Conclusions via unique predictions obtained despite unidentifiability--new definitions and a general method.

It is often predicted that model-based data analysis will revolutionize biology, just as it has physics and engineering. A widely used tool within such analysis is hypothesis testing, which focuses on model rejections. However, the fact that a systems biology model is non-rejected is often a relatively weak statement, as such models usually are highly over-parametrized with respect to the available data, and both parameters and predictions may therefore be arbitrarily uncertain. For this reason, we formally define and analyse the concept of a core prediction. A core prediction is a uniquely identified property that must be fulfilled if the given model structure is to explain the data, even if the individual parameters are non-uniquely identified.
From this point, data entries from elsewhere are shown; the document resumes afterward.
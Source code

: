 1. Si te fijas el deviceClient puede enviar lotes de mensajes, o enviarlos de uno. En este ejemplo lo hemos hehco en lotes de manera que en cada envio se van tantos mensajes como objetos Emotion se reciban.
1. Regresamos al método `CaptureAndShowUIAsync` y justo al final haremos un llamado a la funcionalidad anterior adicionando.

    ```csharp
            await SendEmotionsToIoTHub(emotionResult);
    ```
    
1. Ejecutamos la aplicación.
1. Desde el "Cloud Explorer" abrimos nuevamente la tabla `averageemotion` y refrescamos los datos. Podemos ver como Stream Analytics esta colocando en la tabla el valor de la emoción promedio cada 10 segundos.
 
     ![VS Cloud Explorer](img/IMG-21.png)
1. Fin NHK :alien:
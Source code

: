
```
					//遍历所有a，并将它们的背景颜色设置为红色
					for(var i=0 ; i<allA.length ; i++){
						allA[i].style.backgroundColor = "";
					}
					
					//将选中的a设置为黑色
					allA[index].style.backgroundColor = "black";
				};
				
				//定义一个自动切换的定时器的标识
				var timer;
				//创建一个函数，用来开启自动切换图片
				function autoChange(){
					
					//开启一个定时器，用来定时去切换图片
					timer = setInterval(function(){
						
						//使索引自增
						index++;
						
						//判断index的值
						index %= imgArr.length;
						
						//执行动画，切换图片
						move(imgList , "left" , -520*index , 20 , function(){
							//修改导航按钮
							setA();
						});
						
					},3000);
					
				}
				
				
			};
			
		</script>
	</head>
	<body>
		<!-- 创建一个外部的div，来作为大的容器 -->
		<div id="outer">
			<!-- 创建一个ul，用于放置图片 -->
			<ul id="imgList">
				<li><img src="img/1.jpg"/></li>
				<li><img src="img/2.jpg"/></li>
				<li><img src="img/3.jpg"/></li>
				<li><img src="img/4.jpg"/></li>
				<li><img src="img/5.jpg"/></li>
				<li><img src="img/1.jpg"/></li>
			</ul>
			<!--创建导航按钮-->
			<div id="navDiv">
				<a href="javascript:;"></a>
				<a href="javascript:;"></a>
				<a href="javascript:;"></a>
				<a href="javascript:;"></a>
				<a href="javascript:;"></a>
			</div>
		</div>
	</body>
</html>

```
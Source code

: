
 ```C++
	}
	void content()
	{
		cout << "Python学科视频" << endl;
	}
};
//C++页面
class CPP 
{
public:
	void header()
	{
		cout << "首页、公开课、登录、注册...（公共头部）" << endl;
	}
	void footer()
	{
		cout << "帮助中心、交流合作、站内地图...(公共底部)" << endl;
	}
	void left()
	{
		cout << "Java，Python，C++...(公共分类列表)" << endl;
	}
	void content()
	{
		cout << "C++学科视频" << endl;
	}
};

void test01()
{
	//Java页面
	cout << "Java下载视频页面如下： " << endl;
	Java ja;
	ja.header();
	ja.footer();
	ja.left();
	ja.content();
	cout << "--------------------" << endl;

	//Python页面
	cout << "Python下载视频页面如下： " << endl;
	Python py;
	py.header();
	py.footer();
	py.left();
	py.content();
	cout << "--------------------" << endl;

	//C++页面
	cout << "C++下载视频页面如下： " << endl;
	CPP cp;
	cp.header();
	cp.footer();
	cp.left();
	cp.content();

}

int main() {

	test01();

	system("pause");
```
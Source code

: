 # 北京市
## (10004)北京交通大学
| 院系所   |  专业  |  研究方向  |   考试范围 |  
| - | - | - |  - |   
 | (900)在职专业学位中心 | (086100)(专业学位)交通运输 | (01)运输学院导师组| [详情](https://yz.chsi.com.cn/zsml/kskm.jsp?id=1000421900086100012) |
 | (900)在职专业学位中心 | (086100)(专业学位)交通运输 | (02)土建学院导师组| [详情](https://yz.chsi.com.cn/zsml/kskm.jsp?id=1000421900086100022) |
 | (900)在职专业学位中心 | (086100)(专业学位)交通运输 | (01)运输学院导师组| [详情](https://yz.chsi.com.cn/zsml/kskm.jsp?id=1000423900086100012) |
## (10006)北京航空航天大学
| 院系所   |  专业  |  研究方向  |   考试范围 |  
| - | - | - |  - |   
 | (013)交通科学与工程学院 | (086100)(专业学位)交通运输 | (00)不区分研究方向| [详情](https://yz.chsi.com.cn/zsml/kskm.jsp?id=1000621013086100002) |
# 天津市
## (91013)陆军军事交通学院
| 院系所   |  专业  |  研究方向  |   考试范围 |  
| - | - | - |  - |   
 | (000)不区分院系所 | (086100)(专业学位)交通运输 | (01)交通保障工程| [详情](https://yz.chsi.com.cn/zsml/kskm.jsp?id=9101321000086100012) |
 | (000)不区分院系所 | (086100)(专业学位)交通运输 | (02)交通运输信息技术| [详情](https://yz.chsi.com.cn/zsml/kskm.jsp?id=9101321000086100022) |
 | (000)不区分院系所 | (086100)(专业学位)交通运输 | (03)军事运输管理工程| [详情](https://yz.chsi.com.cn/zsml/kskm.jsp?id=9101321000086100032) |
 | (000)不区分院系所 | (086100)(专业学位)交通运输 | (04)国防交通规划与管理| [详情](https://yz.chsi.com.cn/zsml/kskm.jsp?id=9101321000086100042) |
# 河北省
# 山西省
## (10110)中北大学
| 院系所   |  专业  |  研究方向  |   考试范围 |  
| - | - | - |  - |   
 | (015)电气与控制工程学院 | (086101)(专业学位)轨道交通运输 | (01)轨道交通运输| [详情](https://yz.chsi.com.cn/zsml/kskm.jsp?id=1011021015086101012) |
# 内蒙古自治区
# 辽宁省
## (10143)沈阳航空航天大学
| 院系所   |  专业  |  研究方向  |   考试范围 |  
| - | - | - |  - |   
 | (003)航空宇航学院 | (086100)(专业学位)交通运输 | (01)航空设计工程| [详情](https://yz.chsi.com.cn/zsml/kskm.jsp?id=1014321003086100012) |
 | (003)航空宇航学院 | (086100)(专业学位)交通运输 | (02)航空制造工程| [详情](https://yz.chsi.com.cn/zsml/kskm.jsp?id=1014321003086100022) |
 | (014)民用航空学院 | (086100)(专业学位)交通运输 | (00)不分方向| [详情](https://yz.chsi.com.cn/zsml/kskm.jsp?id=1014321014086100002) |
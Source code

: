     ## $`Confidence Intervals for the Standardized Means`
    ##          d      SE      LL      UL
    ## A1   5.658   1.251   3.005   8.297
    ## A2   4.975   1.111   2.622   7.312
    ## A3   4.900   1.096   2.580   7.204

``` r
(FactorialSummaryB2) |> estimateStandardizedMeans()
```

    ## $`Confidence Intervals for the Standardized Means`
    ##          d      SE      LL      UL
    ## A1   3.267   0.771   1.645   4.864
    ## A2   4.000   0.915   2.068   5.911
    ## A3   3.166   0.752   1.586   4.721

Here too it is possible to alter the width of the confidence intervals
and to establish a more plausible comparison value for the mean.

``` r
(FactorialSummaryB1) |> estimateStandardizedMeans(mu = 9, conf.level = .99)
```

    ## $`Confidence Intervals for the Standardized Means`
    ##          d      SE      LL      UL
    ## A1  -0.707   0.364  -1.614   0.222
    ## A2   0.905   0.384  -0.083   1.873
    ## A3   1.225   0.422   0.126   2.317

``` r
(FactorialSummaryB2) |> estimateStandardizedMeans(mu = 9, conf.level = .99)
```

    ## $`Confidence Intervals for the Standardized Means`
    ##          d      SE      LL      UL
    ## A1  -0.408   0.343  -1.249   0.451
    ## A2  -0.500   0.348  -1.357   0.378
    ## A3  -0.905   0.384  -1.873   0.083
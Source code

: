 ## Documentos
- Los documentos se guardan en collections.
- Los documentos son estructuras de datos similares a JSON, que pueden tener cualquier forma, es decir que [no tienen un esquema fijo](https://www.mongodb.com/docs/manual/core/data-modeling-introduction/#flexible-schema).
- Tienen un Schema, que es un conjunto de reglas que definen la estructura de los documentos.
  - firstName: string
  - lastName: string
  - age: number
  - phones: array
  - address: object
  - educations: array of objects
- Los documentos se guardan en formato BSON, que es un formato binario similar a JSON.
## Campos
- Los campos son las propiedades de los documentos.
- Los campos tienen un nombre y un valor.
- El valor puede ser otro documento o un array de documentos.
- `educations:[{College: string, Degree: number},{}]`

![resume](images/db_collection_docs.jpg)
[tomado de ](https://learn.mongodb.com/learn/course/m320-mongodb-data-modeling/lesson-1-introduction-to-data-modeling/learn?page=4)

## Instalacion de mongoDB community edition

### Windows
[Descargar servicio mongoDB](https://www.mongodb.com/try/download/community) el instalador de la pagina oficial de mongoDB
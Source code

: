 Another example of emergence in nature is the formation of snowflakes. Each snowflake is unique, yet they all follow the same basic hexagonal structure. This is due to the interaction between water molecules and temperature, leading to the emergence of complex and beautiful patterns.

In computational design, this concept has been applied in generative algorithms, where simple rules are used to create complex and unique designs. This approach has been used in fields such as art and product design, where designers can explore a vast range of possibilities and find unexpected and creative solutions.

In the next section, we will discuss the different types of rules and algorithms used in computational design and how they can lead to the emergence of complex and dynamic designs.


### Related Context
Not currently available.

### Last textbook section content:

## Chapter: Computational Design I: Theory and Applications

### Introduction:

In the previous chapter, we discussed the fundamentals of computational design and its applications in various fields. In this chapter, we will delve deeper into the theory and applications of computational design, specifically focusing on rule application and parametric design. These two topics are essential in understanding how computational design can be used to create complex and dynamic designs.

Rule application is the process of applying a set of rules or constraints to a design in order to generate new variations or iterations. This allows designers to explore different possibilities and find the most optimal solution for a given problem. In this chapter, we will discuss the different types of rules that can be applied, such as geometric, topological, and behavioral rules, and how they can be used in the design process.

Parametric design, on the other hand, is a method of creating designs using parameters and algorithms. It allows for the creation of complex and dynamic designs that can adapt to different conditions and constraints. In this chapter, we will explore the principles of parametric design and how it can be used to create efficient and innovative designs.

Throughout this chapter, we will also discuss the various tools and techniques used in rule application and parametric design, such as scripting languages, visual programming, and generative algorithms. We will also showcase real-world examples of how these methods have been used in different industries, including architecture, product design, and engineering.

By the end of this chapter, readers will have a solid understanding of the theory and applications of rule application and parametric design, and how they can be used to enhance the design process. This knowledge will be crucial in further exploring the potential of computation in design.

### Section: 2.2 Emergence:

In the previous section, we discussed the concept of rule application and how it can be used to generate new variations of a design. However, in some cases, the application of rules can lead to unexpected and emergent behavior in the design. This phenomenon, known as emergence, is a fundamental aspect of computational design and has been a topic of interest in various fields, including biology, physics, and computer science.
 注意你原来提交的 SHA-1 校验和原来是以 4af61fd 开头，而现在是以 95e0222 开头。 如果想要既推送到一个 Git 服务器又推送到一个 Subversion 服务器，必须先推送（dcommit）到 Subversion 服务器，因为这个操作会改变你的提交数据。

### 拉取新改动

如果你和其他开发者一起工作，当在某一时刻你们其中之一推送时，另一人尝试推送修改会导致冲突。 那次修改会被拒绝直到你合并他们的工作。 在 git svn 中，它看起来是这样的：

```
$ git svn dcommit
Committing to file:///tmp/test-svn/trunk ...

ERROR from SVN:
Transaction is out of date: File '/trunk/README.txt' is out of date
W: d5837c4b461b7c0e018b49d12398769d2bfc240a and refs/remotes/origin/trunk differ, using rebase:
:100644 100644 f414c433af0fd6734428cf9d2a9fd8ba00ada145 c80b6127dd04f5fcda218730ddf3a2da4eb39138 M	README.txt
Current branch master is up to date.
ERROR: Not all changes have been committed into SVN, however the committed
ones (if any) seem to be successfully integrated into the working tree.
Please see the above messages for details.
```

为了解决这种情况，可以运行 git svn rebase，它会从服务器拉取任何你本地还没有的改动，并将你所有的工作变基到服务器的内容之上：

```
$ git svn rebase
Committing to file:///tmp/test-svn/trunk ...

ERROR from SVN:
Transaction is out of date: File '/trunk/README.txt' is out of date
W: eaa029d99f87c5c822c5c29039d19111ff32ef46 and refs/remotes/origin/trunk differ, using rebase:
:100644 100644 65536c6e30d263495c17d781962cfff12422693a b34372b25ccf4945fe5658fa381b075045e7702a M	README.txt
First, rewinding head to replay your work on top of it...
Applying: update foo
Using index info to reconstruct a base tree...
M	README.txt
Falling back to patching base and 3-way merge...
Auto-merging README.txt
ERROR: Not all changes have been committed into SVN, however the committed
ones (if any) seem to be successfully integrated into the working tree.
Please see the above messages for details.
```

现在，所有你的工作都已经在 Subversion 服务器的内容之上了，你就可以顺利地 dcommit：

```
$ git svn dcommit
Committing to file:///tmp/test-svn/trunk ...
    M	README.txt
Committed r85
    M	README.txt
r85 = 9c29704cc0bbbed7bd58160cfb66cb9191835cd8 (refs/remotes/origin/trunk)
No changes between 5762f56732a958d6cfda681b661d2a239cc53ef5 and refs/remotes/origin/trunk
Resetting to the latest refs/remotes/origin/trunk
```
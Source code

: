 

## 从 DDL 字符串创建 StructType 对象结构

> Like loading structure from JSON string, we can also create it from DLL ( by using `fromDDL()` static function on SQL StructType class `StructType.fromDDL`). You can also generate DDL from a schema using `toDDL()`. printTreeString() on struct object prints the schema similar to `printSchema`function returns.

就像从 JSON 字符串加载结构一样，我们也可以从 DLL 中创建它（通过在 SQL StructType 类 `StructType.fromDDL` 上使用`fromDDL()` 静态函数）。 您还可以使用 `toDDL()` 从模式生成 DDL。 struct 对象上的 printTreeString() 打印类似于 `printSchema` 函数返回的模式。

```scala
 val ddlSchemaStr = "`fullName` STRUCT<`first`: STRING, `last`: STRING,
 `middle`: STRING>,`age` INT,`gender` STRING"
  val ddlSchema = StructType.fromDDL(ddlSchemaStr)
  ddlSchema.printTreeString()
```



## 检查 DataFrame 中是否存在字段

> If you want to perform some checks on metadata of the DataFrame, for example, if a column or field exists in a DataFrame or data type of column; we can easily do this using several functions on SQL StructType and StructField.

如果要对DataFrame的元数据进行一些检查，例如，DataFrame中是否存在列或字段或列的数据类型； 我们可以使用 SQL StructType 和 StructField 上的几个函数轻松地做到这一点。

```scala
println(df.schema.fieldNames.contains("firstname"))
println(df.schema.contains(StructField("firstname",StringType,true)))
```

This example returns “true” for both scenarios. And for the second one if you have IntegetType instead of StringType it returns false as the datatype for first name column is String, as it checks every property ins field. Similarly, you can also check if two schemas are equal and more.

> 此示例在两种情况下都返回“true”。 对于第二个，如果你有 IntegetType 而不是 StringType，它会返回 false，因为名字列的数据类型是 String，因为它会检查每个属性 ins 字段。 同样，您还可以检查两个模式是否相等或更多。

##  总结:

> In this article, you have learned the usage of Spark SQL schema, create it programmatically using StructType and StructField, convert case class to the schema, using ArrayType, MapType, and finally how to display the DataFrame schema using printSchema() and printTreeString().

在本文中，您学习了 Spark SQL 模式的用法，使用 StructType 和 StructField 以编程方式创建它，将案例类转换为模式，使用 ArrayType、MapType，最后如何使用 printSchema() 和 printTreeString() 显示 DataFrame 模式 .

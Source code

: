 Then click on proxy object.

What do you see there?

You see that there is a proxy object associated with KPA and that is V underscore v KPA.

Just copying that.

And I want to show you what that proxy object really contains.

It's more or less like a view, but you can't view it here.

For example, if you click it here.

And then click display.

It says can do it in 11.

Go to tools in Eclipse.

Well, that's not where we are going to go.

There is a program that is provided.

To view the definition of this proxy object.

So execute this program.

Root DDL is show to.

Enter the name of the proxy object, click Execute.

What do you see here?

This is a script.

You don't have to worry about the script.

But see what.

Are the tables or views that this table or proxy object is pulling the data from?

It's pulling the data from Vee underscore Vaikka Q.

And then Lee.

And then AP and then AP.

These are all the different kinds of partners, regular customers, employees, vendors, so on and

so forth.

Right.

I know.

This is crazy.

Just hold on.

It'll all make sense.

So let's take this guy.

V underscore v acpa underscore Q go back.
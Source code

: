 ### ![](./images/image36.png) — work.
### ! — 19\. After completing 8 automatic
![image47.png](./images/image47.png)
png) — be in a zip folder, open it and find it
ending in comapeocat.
It is shown that such a prediction is as strong a conclusion as a rejection. Furthermore, a new method for core prediction analysis is introduced, which is beneficial for the uncertainty of specific model properties, as the method only characterizes the space of acceptable parameters in the relevant directions. This avoids the curse of dimensionality associated with the generic characterizations used by previously proposed methods. Analysis on examples shows that the new method is comparable to profile likelihood with regard to practical identifiability, and thus generalizes profile likelihood to the more general problem of observability. If used, the concepts and methods presented herein make it possible to distinguish between a conclusion and a mere suggestion, which hopefully will contribute to a more justified confidence in systems biology analyses.